Segment Start: SOURCE DATA
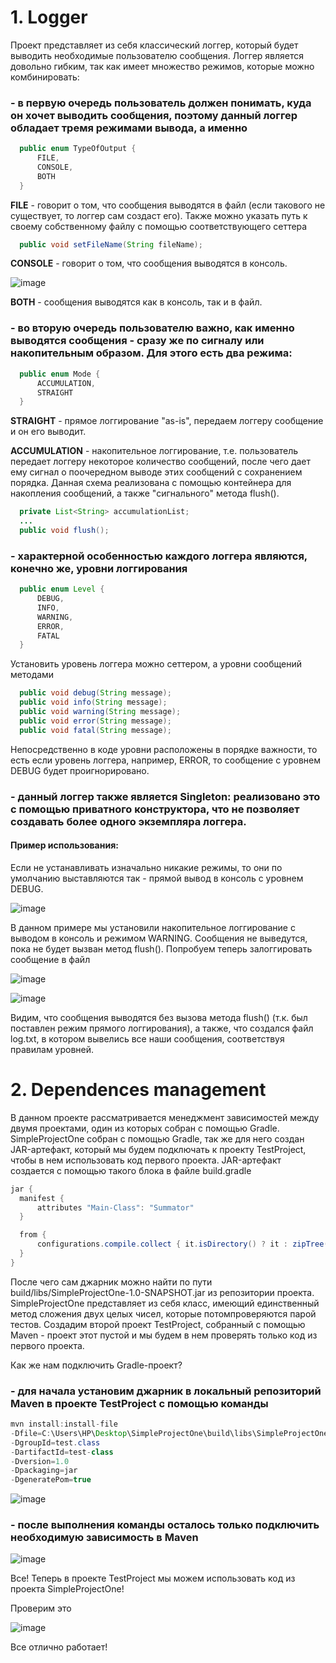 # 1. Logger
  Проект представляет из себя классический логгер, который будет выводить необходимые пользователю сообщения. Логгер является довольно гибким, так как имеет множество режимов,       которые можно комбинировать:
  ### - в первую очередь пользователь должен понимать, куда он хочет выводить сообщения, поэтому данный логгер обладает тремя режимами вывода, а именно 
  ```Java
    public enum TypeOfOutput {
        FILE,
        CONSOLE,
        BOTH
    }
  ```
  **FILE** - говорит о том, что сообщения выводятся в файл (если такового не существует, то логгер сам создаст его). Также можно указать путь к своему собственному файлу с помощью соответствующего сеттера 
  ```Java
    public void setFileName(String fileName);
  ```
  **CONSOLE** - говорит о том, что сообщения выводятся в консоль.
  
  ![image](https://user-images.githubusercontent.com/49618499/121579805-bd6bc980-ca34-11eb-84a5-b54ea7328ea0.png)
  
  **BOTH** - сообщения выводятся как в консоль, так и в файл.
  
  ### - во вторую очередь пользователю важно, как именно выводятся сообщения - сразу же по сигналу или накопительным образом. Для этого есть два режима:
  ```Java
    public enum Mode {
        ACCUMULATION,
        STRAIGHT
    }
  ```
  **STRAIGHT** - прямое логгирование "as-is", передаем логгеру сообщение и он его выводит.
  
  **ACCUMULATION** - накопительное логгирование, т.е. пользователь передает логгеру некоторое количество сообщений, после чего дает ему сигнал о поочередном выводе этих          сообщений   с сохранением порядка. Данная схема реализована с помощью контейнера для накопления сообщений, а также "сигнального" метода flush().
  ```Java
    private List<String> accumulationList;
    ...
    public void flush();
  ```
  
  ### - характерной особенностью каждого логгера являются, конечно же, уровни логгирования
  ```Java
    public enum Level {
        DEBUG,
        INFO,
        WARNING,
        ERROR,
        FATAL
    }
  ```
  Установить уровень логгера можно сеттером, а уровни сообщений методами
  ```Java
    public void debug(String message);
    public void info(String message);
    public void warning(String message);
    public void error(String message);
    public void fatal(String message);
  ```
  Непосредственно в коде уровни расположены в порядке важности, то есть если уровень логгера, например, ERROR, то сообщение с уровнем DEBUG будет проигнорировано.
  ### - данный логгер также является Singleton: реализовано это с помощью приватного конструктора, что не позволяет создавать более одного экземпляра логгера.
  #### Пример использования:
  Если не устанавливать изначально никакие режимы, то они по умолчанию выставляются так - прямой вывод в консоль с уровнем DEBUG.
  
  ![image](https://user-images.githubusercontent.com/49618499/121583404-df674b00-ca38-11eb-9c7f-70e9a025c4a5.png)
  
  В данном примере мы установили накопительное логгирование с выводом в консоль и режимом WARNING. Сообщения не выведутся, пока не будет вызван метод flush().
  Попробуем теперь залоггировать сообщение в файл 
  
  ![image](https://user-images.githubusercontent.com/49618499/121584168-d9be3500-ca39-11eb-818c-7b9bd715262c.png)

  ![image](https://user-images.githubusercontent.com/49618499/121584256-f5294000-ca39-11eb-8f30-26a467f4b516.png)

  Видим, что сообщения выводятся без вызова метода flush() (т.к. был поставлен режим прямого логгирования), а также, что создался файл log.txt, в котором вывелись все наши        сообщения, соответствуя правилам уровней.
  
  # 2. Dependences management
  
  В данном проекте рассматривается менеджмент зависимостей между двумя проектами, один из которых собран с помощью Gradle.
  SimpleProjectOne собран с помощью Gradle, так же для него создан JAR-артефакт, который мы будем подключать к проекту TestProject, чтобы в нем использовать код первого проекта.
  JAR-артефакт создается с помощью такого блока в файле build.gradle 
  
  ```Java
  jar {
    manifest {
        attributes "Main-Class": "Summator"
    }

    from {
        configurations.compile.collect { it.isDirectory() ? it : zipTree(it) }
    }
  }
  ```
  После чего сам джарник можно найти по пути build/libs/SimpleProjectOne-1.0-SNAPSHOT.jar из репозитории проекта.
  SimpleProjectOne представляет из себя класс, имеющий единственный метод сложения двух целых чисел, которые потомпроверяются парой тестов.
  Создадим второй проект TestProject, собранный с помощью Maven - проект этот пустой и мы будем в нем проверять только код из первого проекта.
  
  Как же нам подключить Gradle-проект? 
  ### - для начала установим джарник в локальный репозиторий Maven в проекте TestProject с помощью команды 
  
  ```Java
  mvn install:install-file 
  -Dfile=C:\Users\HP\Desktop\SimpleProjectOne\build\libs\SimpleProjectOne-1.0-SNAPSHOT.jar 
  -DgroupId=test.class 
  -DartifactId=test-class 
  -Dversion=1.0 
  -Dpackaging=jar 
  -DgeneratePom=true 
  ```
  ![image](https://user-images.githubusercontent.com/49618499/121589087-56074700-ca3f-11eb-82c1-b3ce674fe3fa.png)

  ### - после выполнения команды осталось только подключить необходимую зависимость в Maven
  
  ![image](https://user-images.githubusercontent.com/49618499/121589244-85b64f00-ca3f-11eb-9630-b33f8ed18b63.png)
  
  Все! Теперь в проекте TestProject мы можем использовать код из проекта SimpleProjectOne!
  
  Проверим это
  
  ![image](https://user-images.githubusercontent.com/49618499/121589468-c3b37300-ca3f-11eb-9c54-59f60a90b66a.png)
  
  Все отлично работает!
Segment End: SOURCE DATA
* [TASK TO CARRY OUT] Nothing but an exact copy of the data, without its images, should make up your answer.

* [RESPONSE TO THE TASK]
 # 1. Logger
  Проект представляет из себя классический логгер, который будет выводить необходимые пользователю сообщения. Логгер является довольно гибким, так как имеет множество режимов,       которые можно комбинировать:
  ### - в первую очередь пользователь должен понимать, куда он хочет выводить сообщения, поэтому данный логгер обладает тремя режимами вывода, а именно 
  ```Java
    public enum TypeOfOutput {
        FILE,
        CONSOLE,
        BOTH
    }
  ```
  **FILE** - говорит о том, что сообщения выводятся в файл (если такового не существует, то логгер сам создаст его). Также можно указать путь к своему собственному файлу с помощью соответствующего сеттера 
  ```Java
    public void setFileName(String fileName);
  ```
  **CONSOLE** - говорит о том, что сообщения выводятся в консоль.
  
  ![image](https://user-images.githubusercontent.com/49618499/121579805-bd6bc980-ca34-11eb-84a5-b54ea7328ea0.png)
  
  **BOTH** - сообщения выводятся как в консоль, так и в файл.
  
  ### - во вторую очередь пользователю важно, как именно выводятся сообщения - сразу же по сигналу или накопительным образом. Для этого есть два режима:
  ```Java
    public enum Mode {
        ACCUMULATION,
        STRAIGHT
    }
  ```
  **STRAIGHT** - прямое логгирование "as-is", передаем логгеру сообщение и он его выводит.
  
  **ACCUMULATION** - накопительное логгирование, т.е. пользователь передает логгеру некоторое количество сообщений, после чего дает ему сигнал о поочередном выводе этих          сообщений   с сохранением порядка. Данная схема реализована с помощью контейнера для накопления сообщений, а также "сигнального" метода flush().
  ```Java
    private List<String> accumulationList;
    ...
    public void flush();
  ```
  
  ### - характерной особенностью каждого логгера являются, конечно же, уровни логгирования
  ```Java
    public enum Level {
        DEBUG,
        INFO,
        WARNING,
        ERROR,
        FATAL
    }
  ```
  Установить уровень логгера можно сеттером, а уровни сообщений методами
  ```Java
    public void debug(String message);
    public void info(String message);
    public void warning(String message);
    public void error(String message);
    public void fatal(String message);
  ```
  Непосредственно в коде уровни расположены в порядке важности, то есть если уровень логгера, например, ERROR, то сообщение с уровнем DEBUG будет проигнорировано.
  ### - данный логгер также является Singleton: реализовано это с помощью приватного конструктора, что не позволяет создавать более одного экземпляра логгера.
  #### Пример использования:
  Если не устанавливать изначально никакие режимы, то они по умолчанию выставляются так - прямой вывод в консоль с уровнем DEBUG.
  
  ![image](https://user-images.githubusercontent.com/49618499/121583404-df674b00-ca38-11eb-9c7f-70e9a025c4a5.png)
  
  В данном примере мы установили накопительное логгирование с выводом в консоль и режимом WARNING. Сообщения не выведутся, пока не будет вызван метод flush().
  Попробуем теперь залоггировать сообщение в файл 
  
  ![image](https://user-images.githubusercontent.com/49618499/121584168-d9be3500-ca39-11eb-818c-7b9bd715262c.png)

  ![image](https://user-images.githubusercontent.com/49618499/121584256-f5294000-ca39-11eb-8f30-26a467f4b516.png)

  Видим, что сообщения выводятся без вызова метода flush() (т.к. был поставлен режим прямого логгирования), а также, что создался файл log.txt, в котором вывелись все наши        сообщения, соответствуя правилам уровней.
  
  # 2. Dependences management
  
  В данном проекте рассматривается менеджмент зависимостей между двумя проектами, один из которых собран с помощью Gradle.
  SimpleProjectOne собран с помощью Gradle, так же для него создан JAR-артефакт, который мы будем подключать к проекту TestProject, чтобы в нем использовать код первого проекта.
  JAR-артефакт создается с помощью такого блока в файле build.gradle 
  
  ```Java
  jar {
    manifest {
        attributes "Main-Class": "Summator"
    }

    from {
        configurations.compile.collect { it.isDirectory() ? it : zipTree(it) }
    }
  }
  ```
  После чего сам джарник можно найти по пути build/libs/SimpleProjectOne-1.0-SNAPSHOT.jar из репозитории проекта.
  SimpleProjectOne представляет из себя класс, имеющий единственный метод сложения двух целых чисел, которые потомпроверяются парой тестов.
  Создадим второй проект TestProject, собранный с помощью Maven - проект этот пустой и мы будем в нем проверять только код из первого проекта.
  
  Как же нам подключить Gradle-проект? 
  ### - для начала установим джарник в локальный репозиторий Maven в проекте TestProject с помощью команды 
  
  ```Java
  mvn install:install-file 
  -Dfile=C:\Users\HP\Desktop\SimpleProjectOne\build\libs\SimpleProjectOne-1.0-SNAPSHOT.jar 
  -DgroupId=test.class 
  -DartifactId=test-class 
  -Dversion=1.0 
  -Dpackaging=jar 
  -DgeneratePom=true 
  ```
  ![image](https://user-images.githubusercontent.com/49618499/121589087-56074700-ca3f-11eb-82c1-b3ce674fe3fa.png)

  ### - после выполнения команды осталось только подключить необходимую зависимость в Maven
  
  ![image](https://user-images.githubusercontent.com/49618499/121589244-85b64f00-ca3f-11eb-9630-b33f8ed18b63.png)
  
  Все! Теперь в проекте TestProject мы можем использовать код из проекта SimpleProjectOne!
  
  Проверим это
  
  ![image](https://user-images.githubusercontent.com/49618499/121589468-c3b37300-ca3f-11eb-9c54-59f60a90b66a.png)
  
  Все отлично работает!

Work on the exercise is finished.